Mapping Rules

Mapping rules are used to configure the storage policy for metrics. The storage policy determines how long to store metrics for and at what resolution to keep them at. For example, a storage policy of 1m:48h tells M3 to keep the metrics for 48hrs at a 1min resolution. Mapping rules can be configured in the m3coordinator configuration file under the downsample > rules > mappingRules stanza. We will use the following as an example.

downsample:
  rules:
    mappingRules:
      - name: "mysql metrics"
        filter: "app:mysql*"
        aggregations: ["Last"]
        storagePolicies:
          - resolution: 1m
            retention: 48h
      - name: "nginx metrics"
        filter: "app:nginx*"
        aggregations: ["Last"]
        storagePolicies:
          - resolution: 30s
            retention: 24h
          - resolution: 1m
            retention: 48h

Here, we have two mapping rules configured – one for mysql metrics and one for nginx metrics. The filter determines what metrics each rule applies to. The mysql metrics rule will apply to any metrics where the app tag contains mysql* as the value (* being a wildcard). Similarly, the nginx metrics rule will apply to all metrics where the app tag contains nginx* as the value.
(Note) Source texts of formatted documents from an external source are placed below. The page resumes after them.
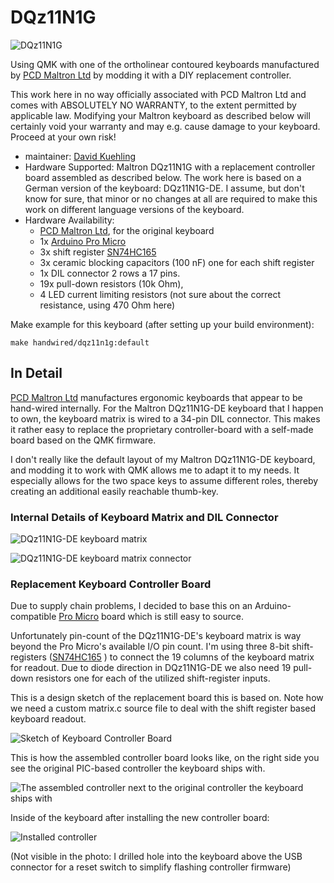 # DQz11N1G

![DQz11N1G](https://u.cubeupload.com/ddklg/OPBN5q.jpg)

Using QMK with one of the ortholinear contoured keyboards manufactured by [PCD
Maltron Ltd](https://www.maltron.com) by modding it with a DIY replacement
controller.

This work here in no way officially associated with PCD Maltron Ltd and comes
with ABSOLUTELY NO WARRANTY, to the extent permitted by applicable law.
Modifying your Maltron keyboard as described below will certainly void your
warranty and may e.g. cause damage to your keyboard.  Proceed at your own risk!

* maintainer: [David Kuehling](https://github.com/dvdkhlng/qmk_firmware_dqz11n1g)
* Hardware Supported: Maltron DQz11N1G with a replacement controller board
  assembled as described below.  The work here is based on a German version
  of the keyboard: DQz11N1G-DE.  I assume, but don't know for sure, that
  minor or no changes at all are required to make this work on different
  language versions of the keyboard.
* Hardware Availability:
  * [PCD Maltron Ltd](https://www.maltron.com), for the original keyboard
  * 1x [Arduino Pro Micro](https://www.sparkfun.com/products/12640)
  * 3x shift register [SN74HC165](https://www.ti.com/product/SN74HC165)
  * 3x ceramic blocking capacitors (100 nF) one for each shift register
  * 1x DIL connector 2 rows a 17 pins.
  * 19x pull-down resistors (10k Ohm),
  * 4 LED current limiting resistors (not sure about the correct resistance,
    using 470 Ohm here)

Make example for this keyboard (after setting up your build environment):

    make handwired/dqz11n1g:default

## In Detail

[PCD Maltron Ltd](https://www.maltron.com) manufactures ergonomic keyboards
that appear to be hand-wired internally.  For the Maltron DQz11N1G-DE
keyboard that I happen to own, the keyboard matrix is wired to a 34-pin DIL
connector.  This makes it rather easy to replace the proprietary
controller-board with a self-made board based on the QMK firmware.

I don't really like the default layout of my Maltron DQz11N1G-DE keyboard,
and modding it to work with QMK allows me to adapt it to my needs.  It
especially allows for the two space keys to assume different roles, thereby
creating an additional easily reachable thumb-key.

### Internal Details of Keyboard Matrix and DIL Connector

![DQz11N1G-DE keyboard matrix](https://u.cubeupload.com/ddklg/OJFue6.jpg)

![DQz11N1G-DE keyboard matrix connector](https://u.cubeupload.com/ddklg/fjFXeL.png)

### Replacement Keyboard Controller Board

Due to supply chain problems, I decided to base this on an
Arduino-compatible [Pro Micro](https://www.sparkfun.com/products/12640)
board which is still easy to source.

Unfortunately pin-count of the DQz11N1G-DE's keyboard matrix is way beyond
the Pro Micro's available I/O pin count.  I'm using three 8-bit
shift-registers ([SN74HC165](https://www.ti.com/product/SN74HC165) ) to
connect the 19 columns of the keyboard matrix for readout.  Due to diode
direction in DQz11N1G-DE we also need 19 pull-down resistors one for each of
the utilized shift-register inputs.

This is a design sketch of the replacement board this is based on.  Note how
we need a custom matrix.c source file to deal with the shift register based
keyboard readout.

![Sketch of Keyboard Controller Board](https://u.cubeupload.com/ddklg/GBZgSf.png)

This is how the assembled controller board looks like, on the right side you
see the original PIC-based controller the keyboard ships with.

![The assembled controller next to the original controller the keyboard ships with](https://u.cubeupload.com/ddklg/KLYF2V.jpg)

Inside of the keyboard after installing the new controller board:

![Installed controller](https://u.cubeupload.com/ddklg/Br0aiF.jpg)

(Not visible in the photo: I drilled hole into the keyboard above the USB
connector for a reset switch to simplify flashing controller firmware)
The aggregations field determines what functions to apply to the datapoints within a resolution tile. For example, if an application emits a metric every 10sec and the resolution for that metrics’s storage policy is 1min, M3 will need to combine 6 datapoints. If the aggregations policy is Last, M3 will take the last value in that 1min bucket. aggregations can be one of the following:

Last
Min
Max
Mean
Median
Count
Sum
SumSq
Stdev
P10
P20
P30
P40
P50
P60
P70
P80
P90
P95
P99
P999
P9999

Lastly, the storagePolicies field determines which namespaces to store the metrics in. For example, the mysql metrics will be sent to the 1m:48h namespace, while the nginx metrics will be sent to both the 1m:48h and 30s:24h namespaces.
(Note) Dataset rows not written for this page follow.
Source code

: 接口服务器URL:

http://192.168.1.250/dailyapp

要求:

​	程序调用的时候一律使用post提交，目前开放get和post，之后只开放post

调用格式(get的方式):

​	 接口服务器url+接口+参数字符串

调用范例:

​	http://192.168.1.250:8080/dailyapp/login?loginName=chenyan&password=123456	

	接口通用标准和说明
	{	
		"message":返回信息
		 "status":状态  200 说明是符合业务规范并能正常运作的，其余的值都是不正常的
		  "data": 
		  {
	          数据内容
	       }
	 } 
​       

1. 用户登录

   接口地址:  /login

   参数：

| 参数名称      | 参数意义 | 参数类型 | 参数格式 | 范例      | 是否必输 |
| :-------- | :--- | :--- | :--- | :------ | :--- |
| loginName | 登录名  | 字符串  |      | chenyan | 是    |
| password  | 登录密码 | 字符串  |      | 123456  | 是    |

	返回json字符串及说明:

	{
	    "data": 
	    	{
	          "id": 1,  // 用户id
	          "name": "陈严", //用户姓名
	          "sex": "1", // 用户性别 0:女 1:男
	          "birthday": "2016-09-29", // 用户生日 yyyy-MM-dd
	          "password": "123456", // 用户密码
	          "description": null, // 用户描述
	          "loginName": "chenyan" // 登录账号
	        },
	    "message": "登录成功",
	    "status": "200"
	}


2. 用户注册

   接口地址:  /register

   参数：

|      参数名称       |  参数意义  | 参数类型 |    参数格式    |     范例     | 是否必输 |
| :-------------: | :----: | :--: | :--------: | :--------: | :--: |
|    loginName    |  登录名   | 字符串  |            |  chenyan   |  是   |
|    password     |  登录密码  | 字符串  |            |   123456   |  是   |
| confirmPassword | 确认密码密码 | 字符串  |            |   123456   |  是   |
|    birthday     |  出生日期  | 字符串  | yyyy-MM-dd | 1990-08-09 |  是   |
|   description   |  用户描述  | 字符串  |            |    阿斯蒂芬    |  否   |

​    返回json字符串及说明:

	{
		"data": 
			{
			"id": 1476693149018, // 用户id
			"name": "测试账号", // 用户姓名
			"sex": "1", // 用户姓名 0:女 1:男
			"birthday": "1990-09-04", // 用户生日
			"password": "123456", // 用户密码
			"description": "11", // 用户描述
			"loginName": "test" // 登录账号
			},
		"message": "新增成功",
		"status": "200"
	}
Note: the namespaces listed under the storagePolicies stanza must exist in M3DB.

Rollup Rules

Rollup rules are used to rollup metrics and aggregate in different ways by arbitrary dimensions before they are stored.

Aggregating counters example

Here’s an example of creating a new monotonic counter called http_request_rollup_no_pod_bucket from a set of histogram metrics originally called http_request_bucket:

downsample:
  rules:
    rollupRules:
      - name: "http_request latency by route and git_sha without pod"
        filter: "__name__:http_request_bucket k8s_pod:* le:* git_sha:* route:*"
        transforms:
        - transform:
            type: "Increase"
        - rollup:
            metricName: "http_request_rollup_no_pod_bucket"
            groupBy: ["le", "git_sha", "route", "status_code", "region"]
            aggregations: ["Sum"]
        - transform:
            type: "Add"
        storagePolicies:
        - resolution: 30s
          retention: 720h

Note: only metrics that contain all of the group_by tags will be rolled up. For example, in the above config, only http_request_bucket metrics that have all of the group_by labels present will be rolled up into the new metric http_request_rollup_no_pod_bucket.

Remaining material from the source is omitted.